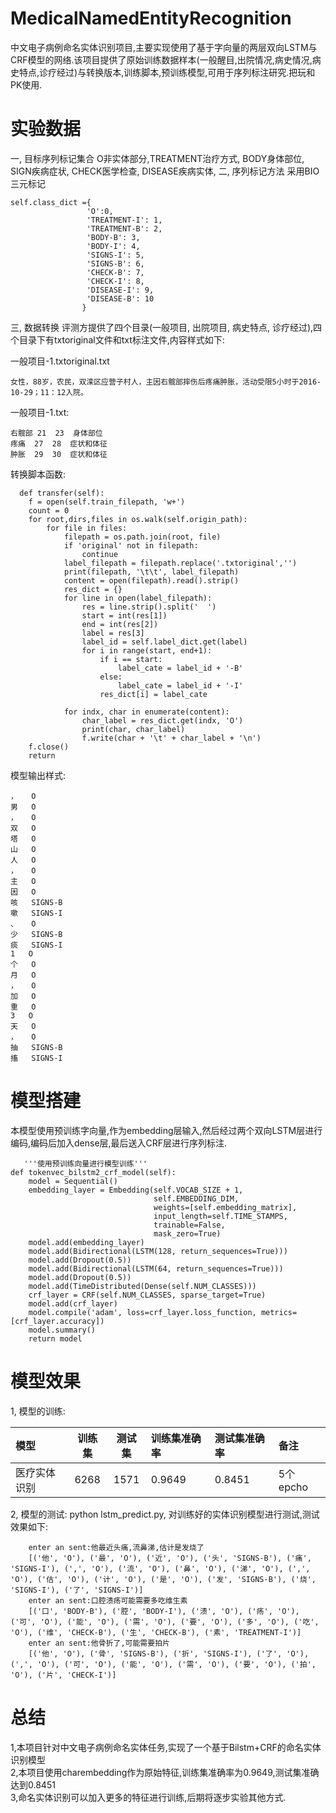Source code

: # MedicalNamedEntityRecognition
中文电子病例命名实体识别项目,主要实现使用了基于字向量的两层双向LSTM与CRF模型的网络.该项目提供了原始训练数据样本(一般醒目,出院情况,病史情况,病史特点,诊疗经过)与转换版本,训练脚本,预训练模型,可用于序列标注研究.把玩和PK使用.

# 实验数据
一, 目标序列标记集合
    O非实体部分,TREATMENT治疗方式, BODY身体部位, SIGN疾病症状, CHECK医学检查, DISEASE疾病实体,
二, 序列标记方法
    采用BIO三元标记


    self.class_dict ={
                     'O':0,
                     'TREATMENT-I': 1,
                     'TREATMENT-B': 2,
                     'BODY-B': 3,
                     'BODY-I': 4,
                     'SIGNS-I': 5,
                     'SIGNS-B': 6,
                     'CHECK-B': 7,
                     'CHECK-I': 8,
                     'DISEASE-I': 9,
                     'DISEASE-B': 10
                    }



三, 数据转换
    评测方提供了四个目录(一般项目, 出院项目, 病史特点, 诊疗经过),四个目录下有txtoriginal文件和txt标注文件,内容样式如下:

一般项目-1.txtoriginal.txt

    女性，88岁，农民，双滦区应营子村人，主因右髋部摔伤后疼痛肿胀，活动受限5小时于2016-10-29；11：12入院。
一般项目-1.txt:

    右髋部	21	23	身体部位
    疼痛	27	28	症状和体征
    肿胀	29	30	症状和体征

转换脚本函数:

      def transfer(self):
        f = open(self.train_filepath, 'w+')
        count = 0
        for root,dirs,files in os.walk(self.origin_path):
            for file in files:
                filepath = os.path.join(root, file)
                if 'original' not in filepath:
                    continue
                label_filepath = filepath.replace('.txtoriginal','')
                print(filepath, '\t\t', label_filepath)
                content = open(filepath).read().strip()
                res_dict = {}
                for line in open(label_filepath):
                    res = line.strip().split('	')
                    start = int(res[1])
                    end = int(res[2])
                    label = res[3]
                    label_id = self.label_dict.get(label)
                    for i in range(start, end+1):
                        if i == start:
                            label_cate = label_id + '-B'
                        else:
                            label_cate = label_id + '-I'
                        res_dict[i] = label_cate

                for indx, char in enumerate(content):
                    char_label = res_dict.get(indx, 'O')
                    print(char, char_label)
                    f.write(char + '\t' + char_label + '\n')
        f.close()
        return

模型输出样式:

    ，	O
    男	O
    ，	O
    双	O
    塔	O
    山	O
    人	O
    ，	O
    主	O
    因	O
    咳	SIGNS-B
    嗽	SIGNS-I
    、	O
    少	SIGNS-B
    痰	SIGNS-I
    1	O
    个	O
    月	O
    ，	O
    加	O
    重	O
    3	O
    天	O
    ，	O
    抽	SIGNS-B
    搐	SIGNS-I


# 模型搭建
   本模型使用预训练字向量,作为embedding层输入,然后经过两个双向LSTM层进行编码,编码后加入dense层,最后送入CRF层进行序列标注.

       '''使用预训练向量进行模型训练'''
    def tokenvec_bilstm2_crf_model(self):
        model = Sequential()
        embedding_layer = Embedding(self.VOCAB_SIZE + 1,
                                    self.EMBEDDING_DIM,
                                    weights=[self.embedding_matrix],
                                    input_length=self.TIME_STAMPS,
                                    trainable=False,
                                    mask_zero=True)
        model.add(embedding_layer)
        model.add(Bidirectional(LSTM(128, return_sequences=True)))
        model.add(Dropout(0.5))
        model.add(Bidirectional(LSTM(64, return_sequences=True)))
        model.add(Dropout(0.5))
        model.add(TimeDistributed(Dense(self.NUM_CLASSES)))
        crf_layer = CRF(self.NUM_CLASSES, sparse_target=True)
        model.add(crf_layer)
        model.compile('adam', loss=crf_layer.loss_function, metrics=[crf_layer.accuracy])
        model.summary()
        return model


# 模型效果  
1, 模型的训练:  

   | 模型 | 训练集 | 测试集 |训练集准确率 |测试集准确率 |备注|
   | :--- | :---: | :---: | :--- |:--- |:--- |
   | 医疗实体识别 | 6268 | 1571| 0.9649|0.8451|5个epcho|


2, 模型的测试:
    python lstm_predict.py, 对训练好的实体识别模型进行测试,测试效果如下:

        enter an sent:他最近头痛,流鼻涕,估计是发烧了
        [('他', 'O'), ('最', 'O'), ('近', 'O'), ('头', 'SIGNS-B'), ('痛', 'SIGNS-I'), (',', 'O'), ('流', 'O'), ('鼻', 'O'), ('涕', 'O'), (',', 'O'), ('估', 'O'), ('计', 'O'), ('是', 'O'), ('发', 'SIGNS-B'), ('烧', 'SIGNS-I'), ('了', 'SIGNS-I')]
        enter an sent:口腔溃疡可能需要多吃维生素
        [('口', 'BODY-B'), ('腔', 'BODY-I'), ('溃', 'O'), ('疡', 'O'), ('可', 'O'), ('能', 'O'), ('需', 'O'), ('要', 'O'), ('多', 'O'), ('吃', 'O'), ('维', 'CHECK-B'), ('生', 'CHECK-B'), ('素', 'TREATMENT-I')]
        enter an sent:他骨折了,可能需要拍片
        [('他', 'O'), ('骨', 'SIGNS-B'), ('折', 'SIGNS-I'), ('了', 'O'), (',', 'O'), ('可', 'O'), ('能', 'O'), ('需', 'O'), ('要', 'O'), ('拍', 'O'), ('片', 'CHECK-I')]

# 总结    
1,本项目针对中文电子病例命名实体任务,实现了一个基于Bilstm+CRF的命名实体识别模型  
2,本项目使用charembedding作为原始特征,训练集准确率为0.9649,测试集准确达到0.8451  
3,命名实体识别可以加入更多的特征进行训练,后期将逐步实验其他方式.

******************************

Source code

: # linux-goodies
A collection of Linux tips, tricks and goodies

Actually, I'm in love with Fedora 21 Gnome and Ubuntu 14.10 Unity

******************************

## EXERCISE INSTRUCTIONS
Retype exactly the lines above, from the one with "for line in" through the one with "model.add(crf_layer)", inclusive.

## RESULT OF THE TASK
                for line in open(label_filepath):
                    res = line.strip().split('	')
                    start = int(res[1])
                    end = int(res[2])
                    label = res[3]
                    label_id = self.label_dict.get(label)
                    for i in range(start, end+1):
                        if i == start:
                            label_cate = label_id + '-B'
                        else:
                            label_cate = label_id + '-I'
                        res_dict[i] = label_cate

                for indx, char in enumerate(content):
                    char_label = res_dict.get(indx, 'O')
                    print(char, char_label)
                    f.write(char + '\t' + char_label + '\n')
        f.close()
        return

模型输出样式:

    ，	O
    男	O
    ，	O
    双	O
    塔	O
    山	O
    人	O
    ，	O
    主	O
    因	O
    咳	SIGNS-B
    嗽	SIGNS-I
    、	O
    少	SIGNS-B
    痰	SIGNS-I
    1	O
    个	O
    月	O
    ，	O
    加	O
    重	O
    3	O
    天	O
    ，	O
    抽	SIGNS-B
    搐	SIGNS-I


# 模型搭建
   本模型使用预训练字向量,作为embedding层输入,然后经过两个双向LSTM层进行编码,编码后加入dense层,最后送入CRF层进行序列标注.

       '''使用预训练向量进行模型训练'''
    def tokenvec_bilstm2_crf_model(self):
        model = Sequential()
        embedding_layer = Embedding(self.VOCAB_SIZE + 1,
                                    self.EMBEDDING_DIM,
                                    weights=[self.embedding_matrix],
                                    input_length=self.TIME_STAMPS,
                                    trainable=False,
                                    mask_zero=True)
        model.add(embedding_layer)
        model.add(Bidirectional(LSTM(128, return_sequences=True)))
        model.add(Dropout(0.5))
        model.add(Bidirectional(LSTM(64, return_sequences=True)))
        model.add(Dropout(0.5))
        model.add(TimeDistributed(Dense(self.NUM_CLASSES)))
        crf_layer = CRF(self.NUM_CLASSES, sparse_target=True)
        model.add(crf_layer)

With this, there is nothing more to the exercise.